[Excerpted data]
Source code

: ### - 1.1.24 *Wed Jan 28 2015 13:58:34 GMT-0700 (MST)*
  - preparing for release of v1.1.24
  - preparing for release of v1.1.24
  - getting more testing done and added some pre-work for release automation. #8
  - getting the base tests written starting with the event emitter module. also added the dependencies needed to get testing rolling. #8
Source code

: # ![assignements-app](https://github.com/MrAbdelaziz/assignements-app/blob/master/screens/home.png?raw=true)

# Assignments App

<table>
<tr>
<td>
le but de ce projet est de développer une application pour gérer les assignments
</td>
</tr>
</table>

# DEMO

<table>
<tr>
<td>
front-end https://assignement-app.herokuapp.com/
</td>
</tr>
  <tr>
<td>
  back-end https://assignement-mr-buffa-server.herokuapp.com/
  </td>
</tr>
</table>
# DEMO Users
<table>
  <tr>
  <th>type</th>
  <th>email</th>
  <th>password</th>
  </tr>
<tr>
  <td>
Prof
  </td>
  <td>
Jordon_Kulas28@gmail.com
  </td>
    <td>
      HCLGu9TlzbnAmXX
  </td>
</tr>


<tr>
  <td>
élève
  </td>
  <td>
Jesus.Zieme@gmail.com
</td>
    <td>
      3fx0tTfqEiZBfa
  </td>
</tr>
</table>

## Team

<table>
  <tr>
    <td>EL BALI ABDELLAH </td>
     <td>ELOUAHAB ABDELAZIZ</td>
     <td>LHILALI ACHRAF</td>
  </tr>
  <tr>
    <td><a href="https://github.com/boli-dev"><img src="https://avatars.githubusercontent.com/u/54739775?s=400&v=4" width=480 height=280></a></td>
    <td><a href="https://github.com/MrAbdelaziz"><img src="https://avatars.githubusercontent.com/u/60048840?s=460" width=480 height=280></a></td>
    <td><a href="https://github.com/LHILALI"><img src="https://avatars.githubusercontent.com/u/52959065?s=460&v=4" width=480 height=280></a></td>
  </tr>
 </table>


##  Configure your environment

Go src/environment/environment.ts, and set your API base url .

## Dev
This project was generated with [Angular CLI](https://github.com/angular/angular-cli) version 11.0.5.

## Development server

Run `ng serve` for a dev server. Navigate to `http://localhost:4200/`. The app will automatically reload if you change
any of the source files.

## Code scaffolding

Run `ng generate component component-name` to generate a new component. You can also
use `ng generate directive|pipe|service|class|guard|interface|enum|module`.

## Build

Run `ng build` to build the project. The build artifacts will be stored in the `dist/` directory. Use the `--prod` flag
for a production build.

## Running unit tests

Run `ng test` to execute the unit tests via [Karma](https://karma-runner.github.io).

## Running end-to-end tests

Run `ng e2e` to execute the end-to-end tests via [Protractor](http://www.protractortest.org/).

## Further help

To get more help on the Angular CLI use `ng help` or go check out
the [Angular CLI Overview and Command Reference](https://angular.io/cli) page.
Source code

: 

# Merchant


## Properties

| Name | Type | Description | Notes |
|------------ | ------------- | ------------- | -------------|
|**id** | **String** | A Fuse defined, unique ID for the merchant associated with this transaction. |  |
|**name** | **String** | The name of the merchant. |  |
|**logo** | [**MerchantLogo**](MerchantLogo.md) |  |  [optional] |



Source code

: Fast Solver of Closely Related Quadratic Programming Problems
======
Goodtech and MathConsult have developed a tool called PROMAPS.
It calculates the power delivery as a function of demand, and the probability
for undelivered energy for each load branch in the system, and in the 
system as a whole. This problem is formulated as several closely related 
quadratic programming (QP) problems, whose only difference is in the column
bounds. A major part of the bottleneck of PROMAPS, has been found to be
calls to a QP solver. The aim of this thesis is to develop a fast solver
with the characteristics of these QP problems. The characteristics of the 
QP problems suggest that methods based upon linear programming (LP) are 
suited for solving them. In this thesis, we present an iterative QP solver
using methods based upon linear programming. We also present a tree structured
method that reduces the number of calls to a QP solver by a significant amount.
[/Excerpted data]
(Exercise aim) Please output every line shown above exactly.

(Written response)
Source code

: ### - 1.1.24 *Wed Jan 28 2015 13:58:34 GMT-0700 (MST)*
  - preparing for release of v1.1.24
  - preparing for release of v1.1.24
  - getting more testing done and added some pre-work for release automation. #8
  - getting the base tests written starting with the event emitter module. also added the dependencies needed to get testing rolling. #8
Source code

: # ![assignements-app](https://github.com/MrAbdelaziz/assignements-app/blob/master/screens/home.png?raw=true)

# Assignments App

<table>
<tr>
<td>
le but de ce projet est de développer une application pour gérer les assignments
</td>
</tr>
</table>

# DEMO

<table>
<tr>
<td>
front-end https://assignement-app.herokuapp.com/
</td>
</tr>
  <tr>
<td>
  back-end https://assignement-mr-buffa-server.herokuapp.com/
  </td>
</tr>
</table>
# DEMO Users
<table>
  <tr>
  <th>type</th>
  <th>email</th>
  <th>password</th>
  </tr>
<tr>
  <td>
Prof
  </td>
  <td>
Jordon_Kulas28@gmail.com
  </td>
    <td>
      HCLGu9TlzbnAmXX
  </td>
</tr>


<tr>
  <td>
élève
  </td>
  <td>
Jesus.Zieme@gmail.com
</td>
    <td>
      3fx0tTfqEiZBfa
  </td>
</tr>
</table>

## Team

<table>
  <tr>
    <td>EL BALI ABDELLAH </td>
     <td>ELOUAHAB ABDELAZIZ</td>
     <td>LHILALI ACHRAF</td>
  </tr>
  <tr>
    <td><a href="https://github.com/boli-dev"><img src="https://avatars.githubusercontent.com/u/54739775?s=400&v=4" width=480 height=280></a></td>
    <td><a href="https://github.com/MrAbdelaziz"><img src="https://avatars.githubusercontent.com/u/60048840?s=460" width=480 height=280></a></td>
    <td><a href="https://github.com/LHILALI"><img src="https://avatars.githubusercontent.com/u/52959065?s=460&v=4" width=480 height=280></a></td>
  </tr>
 </table>


##  Configure your environment

Go src/environment/environment.ts, and set your API base url .

## Dev
This project was generated with [Angular CLI](https://github.com/angular/angular-cli) version 11.0.5.

## Development server

Run `ng serve` for a dev server. Navigate to `http://localhost:4200/`. The app will automatically reload if you change
any of the source files.

## Code scaffolding

Run `ng generate component component-name` to generate a new component. You can also
use `ng generate directive|pipe|service|class|guard|interface|enum|module`.

## Build

Run `ng build` to build the project. The build artifacts will be stored in the `dist/` directory. Use the `--prod` flag
for a production build.

## Running unit tests

Run `ng test` to execute the unit tests via [Karma](https://karma-runner.github.io).

## Running end-to-end tests

Run `ng e2e` to execute the end-to-end tests via [Protractor](http://www.protractortest.org/).

## Further help

To get more help on the Angular CLI use `ng help` or go check out
the [Angular CLI Overview and Command Reference](https://angular.io/cli) page.
Source code

: 

# Merchant


## Properties

| Name | Type | Description | Notes |
|------------ | ------------- | ------------- | -------------|
|**id** | **String** | A Fuse defined, unique ID for the merchant associated with this transaction. |  |
|**name** | **String** | The name of the merchant. |  |
|**logo** | [**MerchantLogo**](MerchantLogo.md) |  |  [optional] |



Source code

: Fast Solver of Closely Related Quadratic Programming Problems
======
Goodtech and MathConsult have developed a tool called PROMAPS.
It calculates the power delivery as a function of demand, and the probability
for undelivered energy for each load branch in the system, and in the 
system as a whole. This problem is formulated as several closely related 
quadratic programming (QP) problems, whose only difference is in the column
bounds. A major part of the bottleneck of PROMAPS, has been found to be
calls to a QP solver. The aim of this thesis is to develop a fast solver
with the characteristics of these QP problems. The characteristics of the 
QP problems suggest that methods based upon linear programming (LP) are 
suited for solving them. In this thesis, we present an iterative QP solver
using methods based upon linear programming. We also present a tree structured
method that reduces the number of calls to a QP solver by a significant amount.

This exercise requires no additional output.